__GOAL OF THE EXERCISE__: Return every line from the one with "By doing this, the" through the one with "from the database.", inclusive, exactly as it appears below.

__EXCERPTED RECORDS__:
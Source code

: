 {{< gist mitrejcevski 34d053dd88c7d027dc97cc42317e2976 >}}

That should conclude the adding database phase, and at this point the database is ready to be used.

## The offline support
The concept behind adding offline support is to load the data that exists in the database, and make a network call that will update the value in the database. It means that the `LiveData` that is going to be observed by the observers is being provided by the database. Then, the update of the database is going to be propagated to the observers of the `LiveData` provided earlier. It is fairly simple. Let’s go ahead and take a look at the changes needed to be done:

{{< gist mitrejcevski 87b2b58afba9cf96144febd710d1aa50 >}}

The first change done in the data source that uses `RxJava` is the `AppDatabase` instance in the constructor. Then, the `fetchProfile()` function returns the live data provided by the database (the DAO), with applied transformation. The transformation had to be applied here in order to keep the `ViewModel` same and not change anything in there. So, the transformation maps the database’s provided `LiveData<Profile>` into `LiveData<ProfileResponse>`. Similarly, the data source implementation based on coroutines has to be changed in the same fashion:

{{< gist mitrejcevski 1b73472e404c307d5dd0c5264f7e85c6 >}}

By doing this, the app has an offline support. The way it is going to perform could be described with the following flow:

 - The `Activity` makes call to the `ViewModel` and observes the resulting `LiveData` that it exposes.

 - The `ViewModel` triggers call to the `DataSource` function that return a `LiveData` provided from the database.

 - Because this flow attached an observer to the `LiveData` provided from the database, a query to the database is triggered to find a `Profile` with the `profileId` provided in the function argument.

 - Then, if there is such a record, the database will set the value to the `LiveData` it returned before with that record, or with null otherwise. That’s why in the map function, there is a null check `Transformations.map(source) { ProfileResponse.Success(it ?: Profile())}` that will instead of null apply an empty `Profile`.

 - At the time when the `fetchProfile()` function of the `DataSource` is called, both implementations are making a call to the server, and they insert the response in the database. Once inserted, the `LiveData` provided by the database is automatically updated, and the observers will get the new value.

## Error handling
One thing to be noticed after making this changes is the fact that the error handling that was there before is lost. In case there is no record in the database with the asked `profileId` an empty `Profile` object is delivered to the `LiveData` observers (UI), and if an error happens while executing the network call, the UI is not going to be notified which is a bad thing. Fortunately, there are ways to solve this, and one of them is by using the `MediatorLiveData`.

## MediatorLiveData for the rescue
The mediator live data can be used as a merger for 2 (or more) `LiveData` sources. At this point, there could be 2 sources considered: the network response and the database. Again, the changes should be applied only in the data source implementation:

__ANSWER AREA__:
By doing this, the app has an offline support. The way it is going to perform could be described with the following flow:

 - The `Activity` makes call to the `ViewModel` and observes the resulting `LiveData` that it exposes.

 - The `ViewModel` triggers call to the `DataSource` function that return a `LiveData` provided from the database.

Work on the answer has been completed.